(Dataset excerpts)
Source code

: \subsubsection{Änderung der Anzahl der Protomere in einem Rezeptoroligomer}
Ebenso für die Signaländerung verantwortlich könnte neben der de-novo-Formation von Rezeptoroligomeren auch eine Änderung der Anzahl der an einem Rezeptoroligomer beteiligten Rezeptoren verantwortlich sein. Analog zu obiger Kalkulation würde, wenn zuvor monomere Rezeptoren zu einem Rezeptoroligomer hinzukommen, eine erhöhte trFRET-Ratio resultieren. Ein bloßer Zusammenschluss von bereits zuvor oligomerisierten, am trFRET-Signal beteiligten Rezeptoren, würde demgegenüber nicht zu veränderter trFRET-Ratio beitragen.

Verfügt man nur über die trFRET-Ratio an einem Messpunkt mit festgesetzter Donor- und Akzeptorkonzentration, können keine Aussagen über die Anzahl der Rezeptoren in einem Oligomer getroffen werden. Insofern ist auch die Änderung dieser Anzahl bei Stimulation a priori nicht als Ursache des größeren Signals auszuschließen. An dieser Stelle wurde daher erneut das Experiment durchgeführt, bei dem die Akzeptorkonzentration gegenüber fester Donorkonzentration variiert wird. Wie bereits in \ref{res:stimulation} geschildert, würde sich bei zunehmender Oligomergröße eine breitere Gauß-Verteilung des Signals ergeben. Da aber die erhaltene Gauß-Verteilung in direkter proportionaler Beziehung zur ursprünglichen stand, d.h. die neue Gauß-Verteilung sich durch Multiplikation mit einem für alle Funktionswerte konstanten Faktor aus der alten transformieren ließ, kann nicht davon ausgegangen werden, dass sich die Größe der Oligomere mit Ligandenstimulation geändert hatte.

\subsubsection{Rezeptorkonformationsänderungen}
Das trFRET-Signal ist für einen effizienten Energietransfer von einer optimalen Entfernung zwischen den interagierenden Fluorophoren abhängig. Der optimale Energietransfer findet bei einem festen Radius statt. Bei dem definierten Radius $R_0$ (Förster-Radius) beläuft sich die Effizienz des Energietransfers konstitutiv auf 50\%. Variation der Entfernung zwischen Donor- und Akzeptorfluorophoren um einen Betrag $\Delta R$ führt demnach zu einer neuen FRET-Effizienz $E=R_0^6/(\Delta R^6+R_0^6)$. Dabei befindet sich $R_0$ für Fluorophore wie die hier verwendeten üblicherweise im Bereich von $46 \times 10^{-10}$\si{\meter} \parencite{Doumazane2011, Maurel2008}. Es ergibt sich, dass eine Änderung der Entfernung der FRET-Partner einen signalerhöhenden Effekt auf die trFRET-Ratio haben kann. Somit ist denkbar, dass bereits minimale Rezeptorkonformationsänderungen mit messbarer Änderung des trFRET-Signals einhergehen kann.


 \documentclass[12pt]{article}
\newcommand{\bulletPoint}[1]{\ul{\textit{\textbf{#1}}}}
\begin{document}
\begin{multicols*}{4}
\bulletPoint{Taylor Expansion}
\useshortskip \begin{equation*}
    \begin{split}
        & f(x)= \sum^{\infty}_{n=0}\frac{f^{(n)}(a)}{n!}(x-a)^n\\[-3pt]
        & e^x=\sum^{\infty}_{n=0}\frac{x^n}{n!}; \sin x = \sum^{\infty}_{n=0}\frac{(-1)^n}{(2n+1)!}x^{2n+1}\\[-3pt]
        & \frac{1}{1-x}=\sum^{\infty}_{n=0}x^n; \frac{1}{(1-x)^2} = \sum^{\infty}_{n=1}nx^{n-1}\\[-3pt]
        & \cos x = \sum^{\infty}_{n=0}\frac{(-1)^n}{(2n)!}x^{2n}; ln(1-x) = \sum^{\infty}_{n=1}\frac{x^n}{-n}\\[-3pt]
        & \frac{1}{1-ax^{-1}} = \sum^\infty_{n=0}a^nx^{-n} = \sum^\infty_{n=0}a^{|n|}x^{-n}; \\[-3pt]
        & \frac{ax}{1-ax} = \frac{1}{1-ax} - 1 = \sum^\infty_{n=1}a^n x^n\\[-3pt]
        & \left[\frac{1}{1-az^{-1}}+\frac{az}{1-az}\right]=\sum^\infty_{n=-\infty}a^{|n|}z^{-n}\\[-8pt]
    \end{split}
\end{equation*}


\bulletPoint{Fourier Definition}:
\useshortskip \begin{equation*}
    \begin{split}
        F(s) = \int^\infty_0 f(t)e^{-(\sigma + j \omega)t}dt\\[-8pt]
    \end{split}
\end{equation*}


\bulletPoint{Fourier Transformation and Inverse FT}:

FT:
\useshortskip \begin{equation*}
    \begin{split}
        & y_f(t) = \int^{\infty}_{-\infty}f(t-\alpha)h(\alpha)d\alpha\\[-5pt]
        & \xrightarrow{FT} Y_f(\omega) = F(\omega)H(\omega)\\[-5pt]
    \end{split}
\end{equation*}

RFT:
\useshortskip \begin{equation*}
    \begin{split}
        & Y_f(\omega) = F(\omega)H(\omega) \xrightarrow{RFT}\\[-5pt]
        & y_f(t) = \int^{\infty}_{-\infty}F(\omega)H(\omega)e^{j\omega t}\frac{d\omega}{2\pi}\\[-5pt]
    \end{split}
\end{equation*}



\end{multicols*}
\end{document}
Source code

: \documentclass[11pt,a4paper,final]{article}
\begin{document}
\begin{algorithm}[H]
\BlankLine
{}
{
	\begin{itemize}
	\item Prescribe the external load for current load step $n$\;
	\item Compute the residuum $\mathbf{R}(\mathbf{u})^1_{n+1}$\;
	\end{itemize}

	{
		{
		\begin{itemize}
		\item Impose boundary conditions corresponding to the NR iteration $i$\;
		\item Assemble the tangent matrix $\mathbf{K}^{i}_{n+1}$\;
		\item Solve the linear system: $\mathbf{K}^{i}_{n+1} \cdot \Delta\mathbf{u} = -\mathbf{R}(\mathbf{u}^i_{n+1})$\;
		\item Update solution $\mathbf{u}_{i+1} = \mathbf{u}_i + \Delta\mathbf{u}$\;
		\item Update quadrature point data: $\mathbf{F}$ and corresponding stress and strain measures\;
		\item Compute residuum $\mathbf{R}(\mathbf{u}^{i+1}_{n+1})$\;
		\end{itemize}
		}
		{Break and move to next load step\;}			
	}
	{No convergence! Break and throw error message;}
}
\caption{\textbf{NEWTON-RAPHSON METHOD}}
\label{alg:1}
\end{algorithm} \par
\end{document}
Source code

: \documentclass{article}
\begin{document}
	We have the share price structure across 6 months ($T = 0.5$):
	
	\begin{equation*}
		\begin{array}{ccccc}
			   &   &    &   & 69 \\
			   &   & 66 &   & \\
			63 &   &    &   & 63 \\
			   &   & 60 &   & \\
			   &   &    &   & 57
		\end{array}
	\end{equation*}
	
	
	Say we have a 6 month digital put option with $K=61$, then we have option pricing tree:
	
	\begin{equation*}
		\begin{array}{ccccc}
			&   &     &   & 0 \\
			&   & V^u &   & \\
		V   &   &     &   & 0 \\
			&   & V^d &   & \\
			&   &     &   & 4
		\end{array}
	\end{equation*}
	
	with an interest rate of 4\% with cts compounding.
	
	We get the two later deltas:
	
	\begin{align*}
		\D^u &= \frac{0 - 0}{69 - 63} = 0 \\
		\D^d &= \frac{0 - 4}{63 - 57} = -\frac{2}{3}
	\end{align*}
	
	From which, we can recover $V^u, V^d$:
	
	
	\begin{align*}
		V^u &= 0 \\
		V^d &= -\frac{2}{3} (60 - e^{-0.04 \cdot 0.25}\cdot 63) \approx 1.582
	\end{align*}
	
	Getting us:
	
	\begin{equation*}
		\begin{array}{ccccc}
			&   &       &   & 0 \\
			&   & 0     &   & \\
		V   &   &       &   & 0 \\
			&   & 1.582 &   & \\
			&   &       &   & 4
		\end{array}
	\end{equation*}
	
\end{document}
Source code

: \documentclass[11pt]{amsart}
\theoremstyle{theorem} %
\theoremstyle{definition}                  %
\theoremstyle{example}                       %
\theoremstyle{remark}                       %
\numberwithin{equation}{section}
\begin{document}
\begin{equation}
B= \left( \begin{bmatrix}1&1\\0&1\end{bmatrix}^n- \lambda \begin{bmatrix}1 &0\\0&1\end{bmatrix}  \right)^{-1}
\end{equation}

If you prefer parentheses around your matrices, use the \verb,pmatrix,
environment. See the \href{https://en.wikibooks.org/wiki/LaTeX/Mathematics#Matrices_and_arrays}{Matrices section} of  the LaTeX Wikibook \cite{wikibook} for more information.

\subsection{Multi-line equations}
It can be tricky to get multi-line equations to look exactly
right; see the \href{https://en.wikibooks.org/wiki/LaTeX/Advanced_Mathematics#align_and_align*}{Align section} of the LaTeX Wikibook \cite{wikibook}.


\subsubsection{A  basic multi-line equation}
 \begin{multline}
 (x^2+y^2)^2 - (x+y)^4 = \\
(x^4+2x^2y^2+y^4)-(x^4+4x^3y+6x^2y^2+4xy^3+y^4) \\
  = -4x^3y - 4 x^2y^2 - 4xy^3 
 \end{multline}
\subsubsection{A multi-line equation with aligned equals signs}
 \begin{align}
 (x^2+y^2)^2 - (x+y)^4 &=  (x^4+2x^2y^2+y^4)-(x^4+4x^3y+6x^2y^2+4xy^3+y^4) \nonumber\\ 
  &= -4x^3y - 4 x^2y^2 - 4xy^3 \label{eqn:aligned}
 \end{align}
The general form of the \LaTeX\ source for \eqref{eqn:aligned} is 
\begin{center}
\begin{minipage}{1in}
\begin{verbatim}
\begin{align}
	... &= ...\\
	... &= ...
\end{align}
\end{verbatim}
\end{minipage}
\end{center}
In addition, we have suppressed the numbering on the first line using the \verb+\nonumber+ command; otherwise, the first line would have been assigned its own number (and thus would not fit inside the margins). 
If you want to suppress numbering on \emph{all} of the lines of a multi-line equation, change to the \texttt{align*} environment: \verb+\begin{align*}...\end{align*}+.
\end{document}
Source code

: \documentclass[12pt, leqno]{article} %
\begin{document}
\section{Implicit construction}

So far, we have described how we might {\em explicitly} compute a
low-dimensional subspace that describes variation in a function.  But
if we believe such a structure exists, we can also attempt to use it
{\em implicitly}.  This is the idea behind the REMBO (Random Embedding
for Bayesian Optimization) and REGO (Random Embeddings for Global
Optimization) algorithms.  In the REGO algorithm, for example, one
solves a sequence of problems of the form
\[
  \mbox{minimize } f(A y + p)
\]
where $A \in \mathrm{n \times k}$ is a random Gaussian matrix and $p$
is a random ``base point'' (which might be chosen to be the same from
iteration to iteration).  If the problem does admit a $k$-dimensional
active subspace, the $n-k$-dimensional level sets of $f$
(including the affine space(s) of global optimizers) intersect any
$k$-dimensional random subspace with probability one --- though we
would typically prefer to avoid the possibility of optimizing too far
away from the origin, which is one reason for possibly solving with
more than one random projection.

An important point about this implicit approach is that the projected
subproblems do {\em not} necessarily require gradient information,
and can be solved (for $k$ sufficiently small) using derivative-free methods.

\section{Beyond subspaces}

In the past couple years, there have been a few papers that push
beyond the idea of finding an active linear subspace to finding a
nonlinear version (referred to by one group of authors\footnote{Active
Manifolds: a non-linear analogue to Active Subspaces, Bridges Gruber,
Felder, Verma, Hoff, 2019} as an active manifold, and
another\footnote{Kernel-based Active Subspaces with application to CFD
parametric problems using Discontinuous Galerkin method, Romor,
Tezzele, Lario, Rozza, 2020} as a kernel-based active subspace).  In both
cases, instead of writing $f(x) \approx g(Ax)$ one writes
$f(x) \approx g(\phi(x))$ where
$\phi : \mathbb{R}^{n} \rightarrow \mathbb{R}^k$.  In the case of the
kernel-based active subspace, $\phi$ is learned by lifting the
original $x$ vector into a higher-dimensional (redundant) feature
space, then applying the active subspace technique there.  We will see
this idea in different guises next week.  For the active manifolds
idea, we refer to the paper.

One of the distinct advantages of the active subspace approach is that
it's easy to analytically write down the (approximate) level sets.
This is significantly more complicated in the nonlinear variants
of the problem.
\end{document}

**Exercise directions**. Show the lines above that have the word "where".

**Solution for this exercise**.
where $A \in \mathrm{n \times k}$ is a random Gaussian matrix and $p$
$f(x) \approx g(\phi(x))$ where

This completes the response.